Due to inherent randomness and fluctuation of wind speeds, it is very challenging to develop an effective and practical model to achieve accurate wind speed forecasting, especially over large forecasting horizons. This paper presents a new decomposition-optimization model created by integrating Variational Mode Decomposition (VMD), Backtracking Search Algorithm (BSA), and Regularized Extreme Learning Machine (RELM) to enhance forecasting accuracy. The observed wind speed time series is firstly decomposed by VMD into several relative stable subsequences. Then, an emerging optimization algorithm, BSA, is utilized to search the optimal parameters of the RELM. Subsequently, the well-trained RELM is constructed to do multi-step (1-, 2-, 4-, and 6-step) wind speed forecasting.
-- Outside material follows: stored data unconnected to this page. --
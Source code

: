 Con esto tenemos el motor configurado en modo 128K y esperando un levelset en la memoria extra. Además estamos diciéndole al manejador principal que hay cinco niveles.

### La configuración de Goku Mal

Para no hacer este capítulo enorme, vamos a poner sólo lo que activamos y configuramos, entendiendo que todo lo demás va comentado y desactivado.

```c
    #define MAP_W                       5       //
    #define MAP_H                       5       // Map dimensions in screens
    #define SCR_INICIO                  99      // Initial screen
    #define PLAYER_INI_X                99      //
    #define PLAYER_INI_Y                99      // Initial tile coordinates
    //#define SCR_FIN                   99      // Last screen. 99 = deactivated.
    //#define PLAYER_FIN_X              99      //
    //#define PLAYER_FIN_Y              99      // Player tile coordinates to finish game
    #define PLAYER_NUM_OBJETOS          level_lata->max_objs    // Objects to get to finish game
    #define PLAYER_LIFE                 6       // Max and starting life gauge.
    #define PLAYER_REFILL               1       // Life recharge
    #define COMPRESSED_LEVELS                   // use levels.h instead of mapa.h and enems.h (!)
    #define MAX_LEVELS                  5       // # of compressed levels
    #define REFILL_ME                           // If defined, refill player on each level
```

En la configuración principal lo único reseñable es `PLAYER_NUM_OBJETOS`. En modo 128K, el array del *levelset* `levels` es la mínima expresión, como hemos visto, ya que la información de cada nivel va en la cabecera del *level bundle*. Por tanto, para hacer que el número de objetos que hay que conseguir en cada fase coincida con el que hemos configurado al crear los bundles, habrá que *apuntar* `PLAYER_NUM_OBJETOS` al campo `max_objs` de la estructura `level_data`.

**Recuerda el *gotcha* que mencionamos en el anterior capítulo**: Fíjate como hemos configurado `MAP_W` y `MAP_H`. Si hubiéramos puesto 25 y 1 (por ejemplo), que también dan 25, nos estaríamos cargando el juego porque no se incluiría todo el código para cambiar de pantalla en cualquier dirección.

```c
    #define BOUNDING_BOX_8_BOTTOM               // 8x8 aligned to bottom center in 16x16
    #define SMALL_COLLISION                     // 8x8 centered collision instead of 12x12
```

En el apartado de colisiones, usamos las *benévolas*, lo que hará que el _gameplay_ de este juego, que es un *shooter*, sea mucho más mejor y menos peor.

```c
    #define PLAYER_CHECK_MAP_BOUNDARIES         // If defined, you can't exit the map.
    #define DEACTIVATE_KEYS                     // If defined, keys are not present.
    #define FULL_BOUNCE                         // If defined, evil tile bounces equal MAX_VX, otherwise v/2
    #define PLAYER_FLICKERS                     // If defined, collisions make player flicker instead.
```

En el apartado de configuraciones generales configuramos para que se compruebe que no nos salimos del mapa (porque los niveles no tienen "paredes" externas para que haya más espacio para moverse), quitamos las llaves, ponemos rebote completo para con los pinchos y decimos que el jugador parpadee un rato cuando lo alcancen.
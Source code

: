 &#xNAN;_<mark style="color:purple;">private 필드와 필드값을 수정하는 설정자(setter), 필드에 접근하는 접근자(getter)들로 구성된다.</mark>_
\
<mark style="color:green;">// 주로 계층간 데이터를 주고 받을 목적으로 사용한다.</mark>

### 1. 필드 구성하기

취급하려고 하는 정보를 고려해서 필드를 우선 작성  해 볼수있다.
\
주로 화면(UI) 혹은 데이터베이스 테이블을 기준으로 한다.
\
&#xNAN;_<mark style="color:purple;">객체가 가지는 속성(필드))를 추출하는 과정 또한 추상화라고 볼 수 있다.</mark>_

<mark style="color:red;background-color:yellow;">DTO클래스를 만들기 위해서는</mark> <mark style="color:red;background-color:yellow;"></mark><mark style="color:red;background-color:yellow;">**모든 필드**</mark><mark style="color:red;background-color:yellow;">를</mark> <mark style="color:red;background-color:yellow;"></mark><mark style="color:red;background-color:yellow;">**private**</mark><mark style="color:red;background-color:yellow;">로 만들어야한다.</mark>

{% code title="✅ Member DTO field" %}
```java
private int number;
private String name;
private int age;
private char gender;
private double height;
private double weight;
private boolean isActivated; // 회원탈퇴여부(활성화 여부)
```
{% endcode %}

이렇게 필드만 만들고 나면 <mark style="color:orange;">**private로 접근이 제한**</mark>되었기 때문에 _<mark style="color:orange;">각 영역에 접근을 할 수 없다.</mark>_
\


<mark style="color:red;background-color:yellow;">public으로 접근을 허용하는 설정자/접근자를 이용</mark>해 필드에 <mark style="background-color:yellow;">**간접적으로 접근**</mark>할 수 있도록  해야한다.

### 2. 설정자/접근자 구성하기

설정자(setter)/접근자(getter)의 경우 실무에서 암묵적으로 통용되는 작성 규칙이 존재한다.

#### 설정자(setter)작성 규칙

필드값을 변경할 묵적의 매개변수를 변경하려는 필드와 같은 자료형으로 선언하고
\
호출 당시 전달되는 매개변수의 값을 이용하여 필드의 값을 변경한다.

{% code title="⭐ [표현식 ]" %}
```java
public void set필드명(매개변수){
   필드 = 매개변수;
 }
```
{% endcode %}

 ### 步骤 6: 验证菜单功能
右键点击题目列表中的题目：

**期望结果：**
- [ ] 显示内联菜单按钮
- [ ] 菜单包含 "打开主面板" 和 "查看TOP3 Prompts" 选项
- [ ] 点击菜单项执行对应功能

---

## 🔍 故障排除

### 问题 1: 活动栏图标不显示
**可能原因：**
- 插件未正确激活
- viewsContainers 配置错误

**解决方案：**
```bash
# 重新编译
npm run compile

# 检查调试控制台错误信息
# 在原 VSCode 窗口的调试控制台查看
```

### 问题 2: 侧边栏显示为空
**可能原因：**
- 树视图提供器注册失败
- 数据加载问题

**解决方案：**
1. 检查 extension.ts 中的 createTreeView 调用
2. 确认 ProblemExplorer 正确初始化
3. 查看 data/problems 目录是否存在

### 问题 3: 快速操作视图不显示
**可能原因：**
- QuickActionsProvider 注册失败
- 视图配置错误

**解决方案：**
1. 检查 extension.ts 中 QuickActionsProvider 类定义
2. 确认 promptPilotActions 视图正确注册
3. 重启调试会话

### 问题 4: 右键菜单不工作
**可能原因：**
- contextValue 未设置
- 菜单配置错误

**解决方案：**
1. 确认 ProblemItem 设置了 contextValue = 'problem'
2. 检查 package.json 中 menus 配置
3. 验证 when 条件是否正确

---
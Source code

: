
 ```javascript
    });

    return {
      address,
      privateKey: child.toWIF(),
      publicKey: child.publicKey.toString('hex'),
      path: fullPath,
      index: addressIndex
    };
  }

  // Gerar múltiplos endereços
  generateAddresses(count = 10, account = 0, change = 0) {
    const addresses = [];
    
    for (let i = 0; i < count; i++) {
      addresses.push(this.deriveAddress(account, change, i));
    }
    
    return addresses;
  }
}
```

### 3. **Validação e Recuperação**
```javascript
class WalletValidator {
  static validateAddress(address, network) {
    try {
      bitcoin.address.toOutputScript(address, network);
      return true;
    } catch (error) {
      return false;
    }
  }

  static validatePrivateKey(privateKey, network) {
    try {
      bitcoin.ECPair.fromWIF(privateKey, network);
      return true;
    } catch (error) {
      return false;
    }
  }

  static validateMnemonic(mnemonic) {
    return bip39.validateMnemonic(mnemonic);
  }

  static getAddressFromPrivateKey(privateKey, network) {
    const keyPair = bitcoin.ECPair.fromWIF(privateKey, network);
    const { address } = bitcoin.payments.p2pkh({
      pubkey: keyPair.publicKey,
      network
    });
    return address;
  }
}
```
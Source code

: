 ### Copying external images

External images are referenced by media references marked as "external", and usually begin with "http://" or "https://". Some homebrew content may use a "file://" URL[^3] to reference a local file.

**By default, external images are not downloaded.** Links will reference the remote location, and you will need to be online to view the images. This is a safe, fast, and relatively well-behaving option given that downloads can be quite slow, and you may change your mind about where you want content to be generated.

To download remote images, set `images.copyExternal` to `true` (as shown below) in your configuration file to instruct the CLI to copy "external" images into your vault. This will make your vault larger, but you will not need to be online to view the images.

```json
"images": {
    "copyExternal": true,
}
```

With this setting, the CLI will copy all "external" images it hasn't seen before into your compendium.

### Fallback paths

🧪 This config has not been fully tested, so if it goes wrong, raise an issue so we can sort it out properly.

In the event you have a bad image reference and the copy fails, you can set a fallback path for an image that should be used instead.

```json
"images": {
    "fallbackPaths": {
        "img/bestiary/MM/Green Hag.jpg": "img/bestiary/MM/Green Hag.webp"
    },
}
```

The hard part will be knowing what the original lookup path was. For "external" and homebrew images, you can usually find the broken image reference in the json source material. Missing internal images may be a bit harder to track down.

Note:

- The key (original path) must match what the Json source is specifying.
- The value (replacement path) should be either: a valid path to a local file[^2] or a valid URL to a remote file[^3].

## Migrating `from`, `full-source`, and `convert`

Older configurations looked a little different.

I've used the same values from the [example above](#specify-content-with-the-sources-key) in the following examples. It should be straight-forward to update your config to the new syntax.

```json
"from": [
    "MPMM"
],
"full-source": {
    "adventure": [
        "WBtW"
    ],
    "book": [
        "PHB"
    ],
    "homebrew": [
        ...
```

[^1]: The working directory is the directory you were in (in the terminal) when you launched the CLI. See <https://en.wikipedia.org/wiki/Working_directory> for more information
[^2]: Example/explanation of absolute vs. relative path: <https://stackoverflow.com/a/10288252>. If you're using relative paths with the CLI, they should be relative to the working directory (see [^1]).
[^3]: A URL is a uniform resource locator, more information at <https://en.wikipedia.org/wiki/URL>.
Experiments have been executed with the proposed method as well as several benchmark models using several datasets from a widely-studied wind farm, Sotavento Galicia in Spain. Additionally, the effects of decomposition and optimization methods on the final forecasting results are analyzed quantitatively, whereby the importance of decomposition technique is emphasized. Results reveal that the proposed VMD-BSA-RELM model achieves significantly better performance than its rivals both on single- and multi-step forecasting with at least 50% average improvement, which indicates it is a powerful tool for short-term wind speed forecasting.

Suggested Citation

  • Jianzhong Zhou & Na Sun & Benjun Jia & Tian Peng, 2018. "A Novel Decomposition-Optimization Model for Short-Term Wind Speed Forecasting," Energies, MDPI, vol. 11(7), pages 1-27, July.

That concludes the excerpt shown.